#### [Task directions]
Below are entries; output exactly the lines from the one with "1. [プロキシコンポーネン" to the one with "中核となるコンポーネントの背", both included, and nothing else.

Stored data entries
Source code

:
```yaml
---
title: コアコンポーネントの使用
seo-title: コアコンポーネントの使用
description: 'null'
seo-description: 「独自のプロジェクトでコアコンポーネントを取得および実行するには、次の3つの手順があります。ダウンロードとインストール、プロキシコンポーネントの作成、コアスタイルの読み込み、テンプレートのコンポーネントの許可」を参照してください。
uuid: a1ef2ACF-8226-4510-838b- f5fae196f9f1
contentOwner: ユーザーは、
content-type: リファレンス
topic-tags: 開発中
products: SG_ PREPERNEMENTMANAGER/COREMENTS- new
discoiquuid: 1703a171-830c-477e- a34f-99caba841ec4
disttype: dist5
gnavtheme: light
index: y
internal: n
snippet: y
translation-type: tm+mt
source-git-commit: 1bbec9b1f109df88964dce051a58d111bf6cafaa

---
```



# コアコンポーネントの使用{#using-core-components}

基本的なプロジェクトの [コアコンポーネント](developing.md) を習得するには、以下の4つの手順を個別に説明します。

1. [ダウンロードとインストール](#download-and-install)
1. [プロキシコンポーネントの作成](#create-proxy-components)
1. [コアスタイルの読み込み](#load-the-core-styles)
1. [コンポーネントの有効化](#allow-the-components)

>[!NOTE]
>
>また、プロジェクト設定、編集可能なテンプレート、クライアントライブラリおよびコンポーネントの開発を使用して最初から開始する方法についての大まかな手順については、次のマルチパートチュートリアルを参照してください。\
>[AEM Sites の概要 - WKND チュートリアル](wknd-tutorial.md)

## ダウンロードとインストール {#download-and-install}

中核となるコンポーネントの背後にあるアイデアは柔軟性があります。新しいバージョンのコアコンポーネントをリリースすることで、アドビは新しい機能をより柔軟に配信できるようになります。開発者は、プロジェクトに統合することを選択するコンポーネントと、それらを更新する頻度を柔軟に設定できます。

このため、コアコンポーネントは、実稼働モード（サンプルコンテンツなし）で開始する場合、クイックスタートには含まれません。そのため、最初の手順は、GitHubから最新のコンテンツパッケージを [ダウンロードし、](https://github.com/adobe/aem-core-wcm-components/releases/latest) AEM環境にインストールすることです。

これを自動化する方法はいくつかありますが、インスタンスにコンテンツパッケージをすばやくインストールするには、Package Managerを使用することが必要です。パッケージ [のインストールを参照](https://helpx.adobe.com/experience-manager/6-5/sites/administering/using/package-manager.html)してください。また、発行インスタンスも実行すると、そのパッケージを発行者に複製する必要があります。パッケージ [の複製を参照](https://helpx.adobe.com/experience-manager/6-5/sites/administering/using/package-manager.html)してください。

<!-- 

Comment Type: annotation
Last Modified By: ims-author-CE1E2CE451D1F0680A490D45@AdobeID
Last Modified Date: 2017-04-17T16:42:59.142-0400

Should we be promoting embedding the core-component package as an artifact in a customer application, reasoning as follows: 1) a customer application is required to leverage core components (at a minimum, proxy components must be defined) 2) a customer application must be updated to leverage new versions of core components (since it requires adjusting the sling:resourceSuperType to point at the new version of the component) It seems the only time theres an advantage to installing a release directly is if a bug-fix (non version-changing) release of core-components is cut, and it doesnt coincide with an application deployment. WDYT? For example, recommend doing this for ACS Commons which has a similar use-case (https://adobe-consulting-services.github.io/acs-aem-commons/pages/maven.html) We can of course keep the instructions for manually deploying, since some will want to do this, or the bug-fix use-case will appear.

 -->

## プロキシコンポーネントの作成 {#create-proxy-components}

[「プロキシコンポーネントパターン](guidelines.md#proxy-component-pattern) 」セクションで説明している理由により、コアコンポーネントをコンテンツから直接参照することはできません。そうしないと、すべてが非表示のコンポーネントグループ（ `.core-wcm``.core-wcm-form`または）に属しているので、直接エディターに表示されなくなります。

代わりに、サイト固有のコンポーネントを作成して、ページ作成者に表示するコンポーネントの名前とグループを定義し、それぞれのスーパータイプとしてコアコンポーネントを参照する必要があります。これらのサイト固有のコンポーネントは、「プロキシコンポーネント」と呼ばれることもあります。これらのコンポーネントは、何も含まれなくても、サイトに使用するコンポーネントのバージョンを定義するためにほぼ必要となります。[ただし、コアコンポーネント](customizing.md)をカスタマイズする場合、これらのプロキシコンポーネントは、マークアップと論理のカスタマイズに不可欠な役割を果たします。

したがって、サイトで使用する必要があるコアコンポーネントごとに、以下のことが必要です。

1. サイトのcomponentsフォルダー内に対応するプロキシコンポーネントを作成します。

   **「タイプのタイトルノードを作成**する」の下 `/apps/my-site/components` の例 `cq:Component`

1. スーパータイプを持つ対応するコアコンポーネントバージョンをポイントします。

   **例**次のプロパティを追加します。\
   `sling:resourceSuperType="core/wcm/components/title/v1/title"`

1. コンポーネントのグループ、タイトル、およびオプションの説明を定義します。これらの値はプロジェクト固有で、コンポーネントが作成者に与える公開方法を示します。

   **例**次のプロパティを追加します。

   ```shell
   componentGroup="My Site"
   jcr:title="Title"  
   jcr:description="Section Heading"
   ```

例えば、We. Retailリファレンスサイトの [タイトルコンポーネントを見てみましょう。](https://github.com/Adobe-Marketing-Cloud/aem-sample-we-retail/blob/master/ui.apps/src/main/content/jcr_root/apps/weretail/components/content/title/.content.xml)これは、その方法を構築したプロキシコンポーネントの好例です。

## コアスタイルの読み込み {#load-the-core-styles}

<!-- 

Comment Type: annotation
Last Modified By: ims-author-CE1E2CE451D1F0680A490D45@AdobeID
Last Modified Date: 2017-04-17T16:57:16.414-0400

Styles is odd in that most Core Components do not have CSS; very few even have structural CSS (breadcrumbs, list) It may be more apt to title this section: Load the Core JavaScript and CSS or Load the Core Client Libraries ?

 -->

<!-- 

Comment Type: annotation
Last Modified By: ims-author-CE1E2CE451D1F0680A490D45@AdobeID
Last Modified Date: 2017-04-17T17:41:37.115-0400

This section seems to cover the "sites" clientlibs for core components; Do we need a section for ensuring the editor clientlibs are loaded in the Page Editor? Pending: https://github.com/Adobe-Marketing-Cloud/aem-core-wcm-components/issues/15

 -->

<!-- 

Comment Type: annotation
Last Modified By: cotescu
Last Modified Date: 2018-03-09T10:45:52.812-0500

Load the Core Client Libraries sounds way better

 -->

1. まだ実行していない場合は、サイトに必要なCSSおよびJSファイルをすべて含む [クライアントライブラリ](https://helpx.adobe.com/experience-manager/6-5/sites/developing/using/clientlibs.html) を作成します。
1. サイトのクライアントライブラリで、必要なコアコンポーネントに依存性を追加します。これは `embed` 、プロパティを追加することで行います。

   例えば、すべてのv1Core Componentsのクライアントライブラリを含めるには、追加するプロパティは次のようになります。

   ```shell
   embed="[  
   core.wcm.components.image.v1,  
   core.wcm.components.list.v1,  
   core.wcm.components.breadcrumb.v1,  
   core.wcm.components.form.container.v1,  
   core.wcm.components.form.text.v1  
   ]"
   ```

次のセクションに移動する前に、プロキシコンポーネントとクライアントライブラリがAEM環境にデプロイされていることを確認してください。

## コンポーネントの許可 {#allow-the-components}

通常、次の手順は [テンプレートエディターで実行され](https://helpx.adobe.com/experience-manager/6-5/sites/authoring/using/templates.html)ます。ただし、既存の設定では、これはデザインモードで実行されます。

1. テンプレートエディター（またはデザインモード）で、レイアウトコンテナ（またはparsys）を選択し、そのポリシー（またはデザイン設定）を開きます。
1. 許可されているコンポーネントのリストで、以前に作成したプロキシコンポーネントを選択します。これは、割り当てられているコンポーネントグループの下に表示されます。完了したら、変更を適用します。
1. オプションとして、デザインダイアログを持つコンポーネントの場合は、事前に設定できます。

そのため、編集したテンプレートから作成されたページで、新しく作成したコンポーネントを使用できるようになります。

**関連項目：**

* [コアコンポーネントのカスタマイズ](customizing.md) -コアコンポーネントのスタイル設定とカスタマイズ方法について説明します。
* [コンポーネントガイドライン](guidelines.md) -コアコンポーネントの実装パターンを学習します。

#### [Exercise response]
1. [プロキシコンポーネントの作成](#create-proxy-components)
1. [コアスタイルの読み込み](#load-the-core-styles)
1. [コンポーネントの有効化](#allow-the-components)

>[!NOTE]
>
>また、プロジェクト設定、編集可能なテンプレート、クライアントライブラリおよびコンポーネントの開発を使用して最初から開始する方法についての大まかな手順については、次のマルチパートチュートリアルを参照してください。\
>[AEM Sites の概要 - WKND チュートリアル](wknd-tutorial.md)

## ダウンロードとインストール {#download-and-install}

中核となるコンポーネントの背後にあるアイデアは柔軟性があります。新しいバージョンのコアコンポーネントをリリースすることで、アドビは新しい機能をより柔軟に配信できるようになります。開発者は、プロジェクトに統合することを選択するコンポーネントと、それらを更新する頻度を柔軟に設定できます。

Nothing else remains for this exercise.